Hablando con franqueza, decir esto ya avanzada la segunda década del siglo XXI no es más que una necedad, y no sólo por razones coyunturales locales: un vistazo al estado al que se han reducido las empresas nacionalizadas por el Socialismo caribe, de Sidor a Agroisleña y Lácteos Los Andes o las cementeras, basta para hacer retroceder espantado al nacionalizador más entusiasta. También hay razones estructurales que pesan todavía más y que son las que están por detrás del abandono de esas políticas por los regímenes que más habían apostado a ellas: los socialismos de impronta soviética del siglo XX empezando por el chino.
Quizá el ensayo más elaborado en la materia fuera el británico de los primeros años de la década de 1940.
Pero en este caso la tierra que se proponía nacionalizar era la rural, que se deseaba proteger de la expansión urbana para preservar la capacidad de producción de alimentos en unas islas con escasez de tierras agrícolas de primera calidad y sometidas a bloqueo por la Segunda Guerra Mundial. Sin embargo esas recomendaciones nunca se adoptaron, aunque en 1944 se aprobó un procedimiento que permitía a las ciudades que habían sido bombardeadas comprar tierras para la reconstrucción de manera rápida y a bajos precios.
Pero además hay una pregunta que les gusta escamotear a los simplistas del urbanismo: ¿quién paga por esas expropiaciones masivas? En la década de 1960 un distinguido urbanista italiano, por más señas de reconocida militancia de izquierda, calculaba que no había presupuesto que pudiera pagar en el corto plazo todas las expropiaciones previstas en los planes urbanos de su país.

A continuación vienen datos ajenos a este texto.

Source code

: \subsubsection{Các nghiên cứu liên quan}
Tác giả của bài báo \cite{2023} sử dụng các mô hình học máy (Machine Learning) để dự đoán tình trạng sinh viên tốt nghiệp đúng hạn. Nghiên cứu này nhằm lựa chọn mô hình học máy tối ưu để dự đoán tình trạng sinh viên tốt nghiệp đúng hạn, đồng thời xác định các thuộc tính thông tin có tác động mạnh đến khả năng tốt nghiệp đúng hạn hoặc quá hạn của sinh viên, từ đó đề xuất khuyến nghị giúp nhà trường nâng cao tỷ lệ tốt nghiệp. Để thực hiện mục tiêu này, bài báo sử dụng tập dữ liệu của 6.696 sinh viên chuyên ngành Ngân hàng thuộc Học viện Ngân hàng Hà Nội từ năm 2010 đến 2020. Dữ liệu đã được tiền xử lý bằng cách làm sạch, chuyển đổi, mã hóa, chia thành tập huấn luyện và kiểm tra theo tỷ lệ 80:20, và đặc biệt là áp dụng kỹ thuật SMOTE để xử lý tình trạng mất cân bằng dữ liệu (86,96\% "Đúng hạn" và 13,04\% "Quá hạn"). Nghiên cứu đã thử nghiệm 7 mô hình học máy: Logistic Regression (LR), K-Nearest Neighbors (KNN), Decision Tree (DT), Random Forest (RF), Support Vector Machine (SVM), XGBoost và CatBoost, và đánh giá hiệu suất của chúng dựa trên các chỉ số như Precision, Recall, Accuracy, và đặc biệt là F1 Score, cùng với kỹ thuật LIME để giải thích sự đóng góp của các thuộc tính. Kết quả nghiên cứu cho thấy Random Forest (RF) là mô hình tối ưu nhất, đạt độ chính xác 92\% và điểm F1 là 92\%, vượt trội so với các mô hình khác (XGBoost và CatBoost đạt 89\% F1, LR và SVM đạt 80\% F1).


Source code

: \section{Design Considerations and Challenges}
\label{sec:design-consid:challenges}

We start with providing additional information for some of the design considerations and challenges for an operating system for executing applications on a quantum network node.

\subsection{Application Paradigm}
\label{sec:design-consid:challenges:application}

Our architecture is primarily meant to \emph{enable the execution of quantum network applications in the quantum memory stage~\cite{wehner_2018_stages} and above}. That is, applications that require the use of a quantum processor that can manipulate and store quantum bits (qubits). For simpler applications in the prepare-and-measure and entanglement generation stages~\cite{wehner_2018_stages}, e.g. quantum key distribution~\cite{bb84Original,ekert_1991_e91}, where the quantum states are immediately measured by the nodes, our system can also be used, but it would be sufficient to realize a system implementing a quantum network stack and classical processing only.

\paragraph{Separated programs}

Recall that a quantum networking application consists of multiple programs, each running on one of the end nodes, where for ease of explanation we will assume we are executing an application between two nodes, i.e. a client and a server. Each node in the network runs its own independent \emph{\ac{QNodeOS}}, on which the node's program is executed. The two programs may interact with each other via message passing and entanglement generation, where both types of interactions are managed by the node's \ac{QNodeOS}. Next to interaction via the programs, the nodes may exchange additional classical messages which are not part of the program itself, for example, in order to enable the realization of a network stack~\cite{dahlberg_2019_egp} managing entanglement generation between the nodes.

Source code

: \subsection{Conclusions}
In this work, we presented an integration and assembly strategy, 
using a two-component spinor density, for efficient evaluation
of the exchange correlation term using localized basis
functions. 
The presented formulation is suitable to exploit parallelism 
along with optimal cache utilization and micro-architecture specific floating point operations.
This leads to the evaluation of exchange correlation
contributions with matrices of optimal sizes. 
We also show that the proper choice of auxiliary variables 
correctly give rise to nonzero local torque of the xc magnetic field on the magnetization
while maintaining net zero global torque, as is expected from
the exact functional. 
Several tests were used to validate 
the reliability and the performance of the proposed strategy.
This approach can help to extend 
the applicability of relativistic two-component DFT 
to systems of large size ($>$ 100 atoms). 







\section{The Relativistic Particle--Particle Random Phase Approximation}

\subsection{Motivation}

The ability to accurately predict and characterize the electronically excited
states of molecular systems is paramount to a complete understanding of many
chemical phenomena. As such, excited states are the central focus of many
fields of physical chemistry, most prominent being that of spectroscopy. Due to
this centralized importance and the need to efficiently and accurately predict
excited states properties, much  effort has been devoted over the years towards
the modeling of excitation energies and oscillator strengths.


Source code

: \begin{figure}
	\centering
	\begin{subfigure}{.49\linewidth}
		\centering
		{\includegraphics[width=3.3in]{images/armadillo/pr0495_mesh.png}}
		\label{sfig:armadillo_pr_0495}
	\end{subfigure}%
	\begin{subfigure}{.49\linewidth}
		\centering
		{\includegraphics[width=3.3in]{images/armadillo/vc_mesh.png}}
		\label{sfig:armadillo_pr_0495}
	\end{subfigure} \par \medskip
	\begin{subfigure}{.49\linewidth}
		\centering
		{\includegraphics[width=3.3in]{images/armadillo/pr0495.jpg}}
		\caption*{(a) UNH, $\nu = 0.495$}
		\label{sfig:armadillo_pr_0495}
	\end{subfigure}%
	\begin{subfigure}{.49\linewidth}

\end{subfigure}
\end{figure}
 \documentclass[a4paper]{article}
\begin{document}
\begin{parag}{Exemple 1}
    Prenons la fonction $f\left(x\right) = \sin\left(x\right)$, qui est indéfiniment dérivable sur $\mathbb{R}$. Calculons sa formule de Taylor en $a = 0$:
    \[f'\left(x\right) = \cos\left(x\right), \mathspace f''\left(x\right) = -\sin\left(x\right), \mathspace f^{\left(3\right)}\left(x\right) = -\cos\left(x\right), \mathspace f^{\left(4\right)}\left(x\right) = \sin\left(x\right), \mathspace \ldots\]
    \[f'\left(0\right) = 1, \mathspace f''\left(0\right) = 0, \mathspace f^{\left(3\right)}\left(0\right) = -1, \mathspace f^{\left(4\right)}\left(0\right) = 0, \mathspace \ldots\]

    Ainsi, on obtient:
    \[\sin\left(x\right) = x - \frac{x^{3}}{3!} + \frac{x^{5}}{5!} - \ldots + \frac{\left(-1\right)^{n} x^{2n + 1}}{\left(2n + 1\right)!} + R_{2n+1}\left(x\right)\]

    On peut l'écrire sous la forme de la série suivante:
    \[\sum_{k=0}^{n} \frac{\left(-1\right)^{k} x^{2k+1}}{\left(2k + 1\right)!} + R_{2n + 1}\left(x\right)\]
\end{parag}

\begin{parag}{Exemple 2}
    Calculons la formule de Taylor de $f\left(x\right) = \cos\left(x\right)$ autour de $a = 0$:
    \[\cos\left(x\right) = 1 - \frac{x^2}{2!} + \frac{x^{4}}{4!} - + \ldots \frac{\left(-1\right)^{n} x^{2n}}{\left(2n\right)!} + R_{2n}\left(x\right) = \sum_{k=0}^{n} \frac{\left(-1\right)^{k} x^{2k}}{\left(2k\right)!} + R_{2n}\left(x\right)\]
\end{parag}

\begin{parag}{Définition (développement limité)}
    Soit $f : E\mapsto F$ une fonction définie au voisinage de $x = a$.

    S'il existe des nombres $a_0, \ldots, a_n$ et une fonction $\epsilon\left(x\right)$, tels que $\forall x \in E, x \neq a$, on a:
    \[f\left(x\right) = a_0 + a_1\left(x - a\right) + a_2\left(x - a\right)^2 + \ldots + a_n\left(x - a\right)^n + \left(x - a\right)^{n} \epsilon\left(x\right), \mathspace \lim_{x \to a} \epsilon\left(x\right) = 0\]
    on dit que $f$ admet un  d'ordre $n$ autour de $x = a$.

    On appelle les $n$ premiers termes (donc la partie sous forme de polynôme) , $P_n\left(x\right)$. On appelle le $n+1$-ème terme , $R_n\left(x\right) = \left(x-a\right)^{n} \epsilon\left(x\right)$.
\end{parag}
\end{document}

Hoy a nadie se le ocurre excluir a los inversionistas privados de las iniciativas para el desarrollo urbano, elaborando en paralelo instrumentos que no sólo permitan controlar eventuales abusos y especulación, sino que incluso generen recursos para atender las necesidades de los estratos más pobres y construir y mantener los importantes y costosos servicios públicos que no tienen valor de mercado como transporte, escuelas, acueductos y tantos otros. En estos años América Latina ha desarrollado una rica experiencia en materia de captación del valor del suelo urbano a favor de la comunidad. Son precisamente esas políticas que explican, por ejemplo, el éxito de Bogotá al que hace referencia el colega citado. Y las que son neciamente ignoradas por una sedicente revolución que niega el valor de la tierra.